Who's Involved in your Integrations?

Rahul Nipunge, Senior Technical Consultant, North America, FINEOS

In this current era of software development, being able to integrate to other systems is a critical success factor to almost all projects. You typically cannot implement a project without any integrations or having a Service Oriented Architecture. While integrations often drive the success of a project from a functional perspective, the project’s integration approach is usually technology driven without considering the true business needs. If the true business need isn’t taken into consideration and analyzed, then the integrations are poised to become a leading contributor to the failure of the project implementation.

Here are a few things you can do to ensure your integrations are bringing true value to your business, and not an unwanted cost to the project.

Collaboration during Requirements:

During requirements gathering, both business and technical teams must be present in order to complete the entire analysis. Why is this important? Well, we need to ensure that everyone has clear answers on what is needed and why it is needed from a business perspective. If we don’t then we run the risk of mimicking existing systems. The business team are experts in their legacy systems and need to help the technical team truly understand what their end goals are. The majority of the time, the technical team leads the integration efforts, without truly understanding the entire business process behind the need of the integration.

Integration Checklist:

Create an integration checklist by including integration options such as batch processing, REST web services or SOAP web services. Include existing framework options like synchronous and asynchronous calls, pay load requirements, time constraints, transaction management and performance constraints in your checklist. Complete your risk analysis and identify the best options during the analysis phase. For complex integrations develop prototypes or proof of concepts and verify against real time integration systems. Remember coupling multiple systems together is a challenging task and it creates a lot of dependency between systems. This means the down time of a single system can halt the entire business operation; as a result this also needs to be considered during the analysis phase.

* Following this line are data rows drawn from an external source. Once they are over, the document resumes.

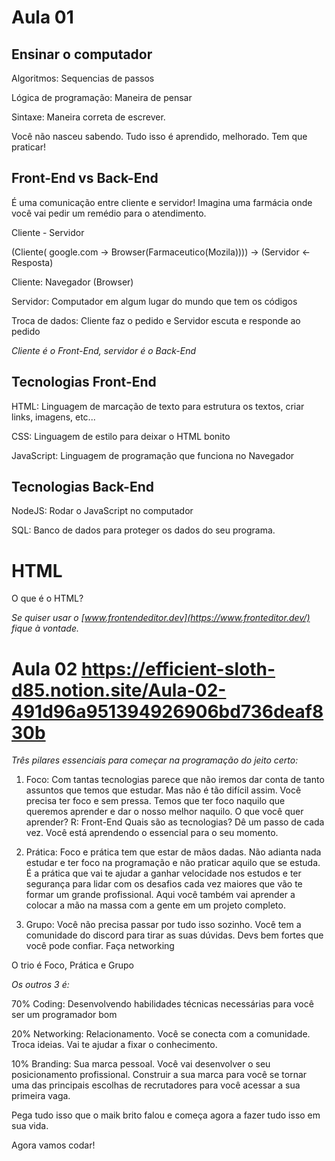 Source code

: # Aula 01

## Ensinar o computador

Algoritmos: Sequencias de passos

Lógica de programação: Maneira de pensar

Sintaxe: Maneira correta de escrever.

Você não nasceu sabendo. Tudo isso é aprendido, melhorado. Tem que praticar!

## Front-End vs Back-End

É uma comunicação entre cliente e servidor! Imagina uma farmácia onde você vai pedir um remédio para o  atendimento.

Cliente - Servidor

(Cliente( google.com -> Browser(Farmaceutico(Mozila)))) -> (Servidor <- Resposta)

Cliente: Navegador (Browser)

Servidor: Computador em algum lugar do mundo que tem os códigos

Troca de dados: Cliente faz o pedido e Servidor escuta e responde ao pedido

*Cliente é o Front-End, servidor é o Back-End* 

## Tecnologias Front-End

HTML: Linguagem de marcação de texto para estrutura os textos, criar links, imagens, etc...

CSS: Linguagem de estilo para deixar o HTML bonito

JavaScript: Linguagem de programação que funciona no Navegador

## Tecnologias Back-End

NodeJS: Rodar o JavaScript no computador

SQL: Banco de dados para proteger os dados do seu programa.

# HTML

O que é o HTML?

*Se quiser usar o [www.frontendeditor.dev](https://www.fronteditor.dev/) fique à vontade.*

# Aula 02 https://efficient-sloth-d85.notion.site/Aula-02-491d96a951394926906bd736deaf830b

*Três pilares essenciais para começar na programação do jeito certo:*


1. Foco: Com tantas tecnologias parece que não iremos dar conta de tanto assuntos que temos que estudar. Mas não é tão difícil assim. Você precisa ter foco e sem pressa. Temos que ter foco naquilo que queremos aprender e dar o nosso melhor naquilo. O que você quer aprender? R: Front-End Quais são as tecnologias?
Dê um passo de cada vez. Você está aprendendo o essencial para o seu momento.

2. Prática: Foco e prática tem que estar de mãos dadas. Não adianta nada estudar e ter foco na programação e não praticar aquilo que se estuda. É a prática que vai te ajudar a ganhar velocidade nos estudos e ter segurança para lidar com os desafios cada vez maiores que vão te formar um grande profissional. Aqui você também vai aprender a colocar a mão na massa com a gente em um projeto completo.

3. Grupo: Você não precisa passar por tudo isso sozinho. Você tem a comunidade do discord para tirar as suas dúvidas. Devs bem fortes que você pode confiar. Faça networking

O trio é Foco, Prática e Grupo

*Os outros 3 é:*

70% Coding: Desenvolvendo habilidades técnicas necessárias para você ser um programador bom

20% Networking: Relacionamento. Você se conecta com a comunidade. Troca ideias. Vai te ajudar a fixar o conhecimento.

10% Branding: Sua marca pessoal. Você vai desenvolver o seu posicionamento profissional. Construir a sua marca para você se tornar uma das principais escolhas de recrutadores para você acessar a sua primeira vaga.

Pega tudo isso que o maik brito falou e começa agora a fazer tudo isso em sua vida.

Agora vamos codar!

Data Mapping of the Elements:

At the beginning of a data mapping exercise, start with a conceptual model and get an understanding of the high-level data entities.  Continue to elaborate more on data elements during the logical modeling by maintaining a metadata list of all the integration data elements, while highlighting the unwanted and redundant data. The keyword here is efficiency.

Accomplishing successful integrations requires collaboration between the business and technical resources. Risk analysis needs to start right from the beginning of the project until delivery of the solution. Integrations often turn out to be the most critical part of a projects success, and with a sound approach integrations can make the biggest impact on a project.